Mas a pergunta que fica é: pode o Fisco limitar o conceito de isenção?

A Lei nº 13.146/2015 (Estatuto da Pessoa com Deficiência) dispõe em art. 2º, que “considera-se pessoa com deficiência aquela que tem impedimento de longo prazo de natureza física, mental, intelectual ou sensorial, o qual, em interação com uma ou mais barreiras, pode obstruir sua participação plena e efetiva na sociedade em igualdade de condições com as demais pessoas”.

Logo, não há na lei federal qualquer distinção do tipo de deficiência, não podendo uma norma infralegal (hierarquicamente inferior a lei) prever conceitos diferentes do que aqueles já estabelecidos expressa ou implicitamente pela Constituição Federal e Estadual para reduzir o benefício da isenção de ICMS, conforme veda o art. 110, do Código Tributário Nacional.

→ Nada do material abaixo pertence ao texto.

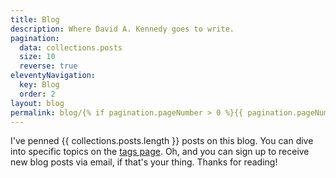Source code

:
 ```yaml
---
title: Blog
description: Where David A. Kennedy goes to write.
pagination:
  data: collections.posts
  size: 10
  reverse: true
eleventyNavigation:
  key: Blog
  order: 2
layout: blog
permalink: blog/{% if pagination.pageNumber > 0 %}{{ pagination.pageNumber + 1 }}/{% endif %}index.html
---
```


I've penned {{ collections.posts.length }} posts on this blog. You can dive into specific topics on the <a href="{{ '/tags/' | url }}">tags page</a>. Oh, and you can sign up to receive new blog posts via email, if that's your thing. Thanks for reading!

A Lei nº 8.989/1995, que trata da isenção do IPI na aquisição de automóveis para portadores de deficiência, ainda mantém o conceito “amplo” de deficiência física para fins do benefício fiscal não efetuando qualquer segregação com relação a deficiência leve, moderada ou grave, bastando que haja o comprometimento da função física do membro do corpo humano.

O objetivo do legislador constitucional e das legislações infraconstitucionais foi de resguardar os direitos da pessoa que se enquadre como deficiente, independentemente de a deficiência ser leve, moderada ou grave, e assim lhe promover condições que lhe assegurem igualdade de tratamento e acessibilidade.

Sob este escopo, a restrição da isenção de ICMS imposta pelo Convênio ICMS nº 55/2020 fere o princípio da isonomia tributária ao segregar por conta um própria grupo de pessoas com deficiência que podem utilizar o benefício fiscal, enquanto outro grupo, mesmo portador de deficiência, fica impedido de usufruir do benefício na compra de um automóvel.

O Convênio ICMS nº 55/2020 deverá ser integrado na legislação dos Estados, ocasião na qual se verificará como ocorrerão as limitações de isenção do ICMS para pessoas que não comprovem possuir deficiência física em grau moderado ou grave.

Por essas razões, a limitação da isenção de ICMS para os portadores de deficiência, prevista pelo Convênio ICMS nº 55/2020 configura espécie de discriminação, indo além do conceito de deficiência adotado pela Constituição Federal, Estadual e  Estatuto da Pessoa com Deficiência, bem como segue contrário a Convenção Internacional sobre os Direitos das Pessoas com Deficiência, a qual o Brasil é signatário, sendo plenamente possível o questionamento judicial do Convênio ICMS nº 55/2020 e das legislações estaduais que forem publicadas com base no convênio.